The Bishop’s Commissary (superintendent), Alexander Garden, in Charleston was offended by Whitefield’s article challenging slave owners over mistreatment of slaves, and by Whitefield’s preaching both in other parish areas and among other denominations. Garden declared that the slave owners were going to sue Whitefield for libel. During his sermon, Garden attacked Whitefield, and refused him communion.  Then he dragged Whitefield into an ecclesiastical court, trying to defrock him.  Jonathan Edwards of Northhampton, a co-leader in the Great Awakening, wrote: “Whitefield was reproached in the most scurrilous and scandalous manner...I question whether history affords any instance paralleled with this, as so much pains taken in writing to blacken a man’s character, and render him odious.” Whitefield did not let criticism stop him, saying “The more I am opposed, the more joy I feel.”  
On a Sunday morning in Philadelphia, Whitefield preached to perhaps 15,000 people.  Then, he attended an Anglican Communion service where Commissary Cummings publicly denounced him and his followers. Whitefield followed this right after with preaching a farewell sermon to an outdoor assembly of 20,000.  The relentless pace was brutal to Whitefield’s health. At another time in Boston, “Whitfield was running himself ragged and becoming extremely ill, violently vomiting between sermons.

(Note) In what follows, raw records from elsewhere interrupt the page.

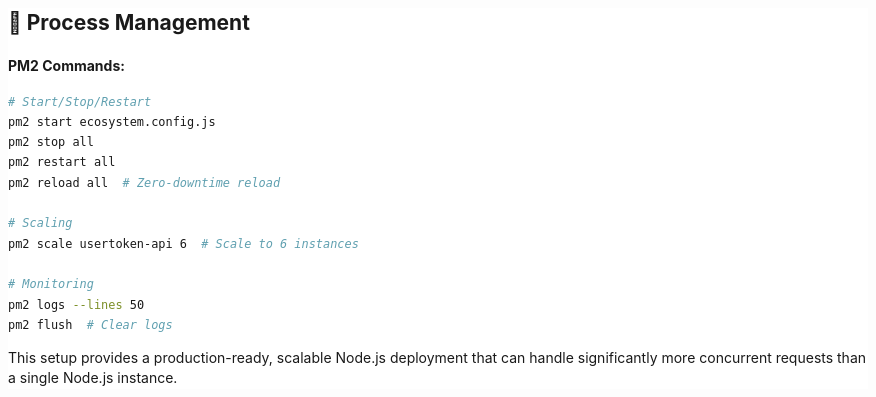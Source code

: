 ## 🔄 Process Management

**PM2 Commands:**
```bash
# Start/Stop/Restart
pm2 start ecosystem.config.js
pm2 stop all
pm2 restart all
pm2 reload all  # Zero-downtime reload

# Scaling
pm2 scale usertoken-api 6  # Scale to 6 instances

# Monitoring
pm2 logs --lines 50
pm2 flush  # Clear logs
```

This setup provides a production-ready, scalable Node.js deployment that can handle significantly more concurrent requests than a single Node.js instance.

He was feverish, dehydrated, and sweating profusely.”
During his four years away from England, the Gentleman’s Magazine and other English newspapers listed George Whitefield as having died.  He changed so many lives that even the English upper classes began to give Whitefield a hearing.  Lord Bolingbroke, after hearing Whitefield at Lady Huntington’s place, wrote: “Mr Whitefield is the most extraordinary man of our times. He has the most commanding eloquence I ever heard in any person...” One Anglican minister claimed that Whitefield had set England on fire with the devil’s flames. Whitefield countered. “It is not a fire of the Devil’s kindling, but a holy fire that has proceeded from the Holy and blessed Spirit. Oh, that such a fire may not only be kindled, but blow up into a flame all England, and all the world over!”

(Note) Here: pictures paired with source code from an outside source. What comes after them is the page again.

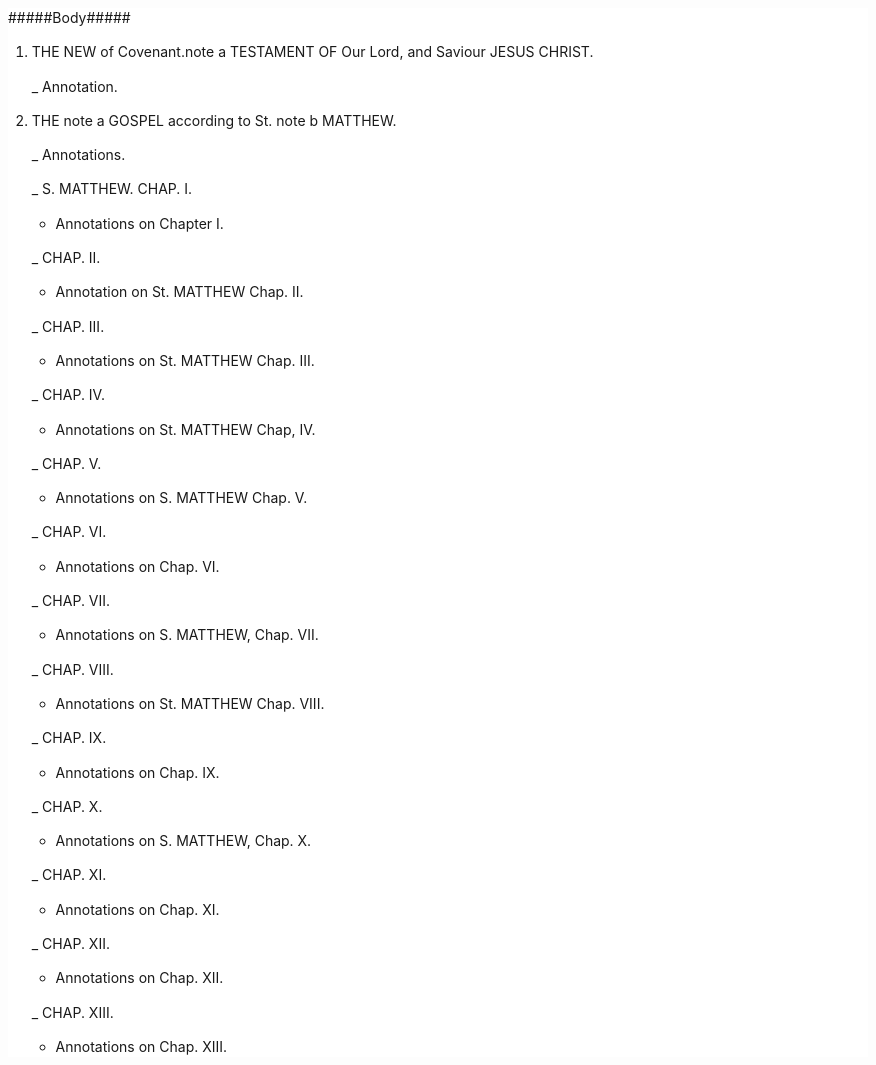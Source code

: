 #####Body#####

1. THE NEW of Covenant.note a TESTAMENT OF Our Lord, and Saviour JESUS CHRIST.

    _ Annotation.

1. THE
 note a GOSPEL
according to
St. note b MATTHEW.

    _ Annotations.

    _ S. MATTHEW. CHAP. I.

      * Annotations on Chapter I.

    _ CHAP. II.

      * Annotation on St. MATTHEW Chap. II.

    _ CHAP. III.

      * Annotations on St. MATTHEW Chap. III.

    _ CHAP. IV. 

      * Annotations on St. MATTHEW Chap, IV.

    _ CHAP. V.

      * Annotations on S. MATTHEW Chap. V.

    _ CHAP. VI. 

      * Annotations on Chap. VI.

    _ CHAP. VII.

      * Annotations on S. MATTHEW, Chap. VII.

    _ CHAP. VIII.

      * Annotations on St. MATTHEW Chap. VIII.

    _ CHAP. IX. 

      * Annotations on Chap. IX.

    _ CHAP. X.

      * Annotations on S. MATTHEW, Chap. X.

    _ CHAP. XI.

      * Annotations on Chap. XI.

    _ CHAP. XII.

      * Annotations on Chap. XII.

    _ CHAP. XIII.

      * Annotations on Chap. XIII.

Dying at 55, Whitefield had been used to set many people on fire with love for Christ.  He memorably prayed: “O that I could do more for Him! O that I was a flame of pure and holy fire, and had a thousand lives to spend in the dear Redeemer’s Service.” Whitefield was passionate about awakening to the new birth.  We in Canada also need to wake up to the fire of Christ. We too need to recapture the priority of the new birth. Have you, like Whitefield, awoken yet to the new birth?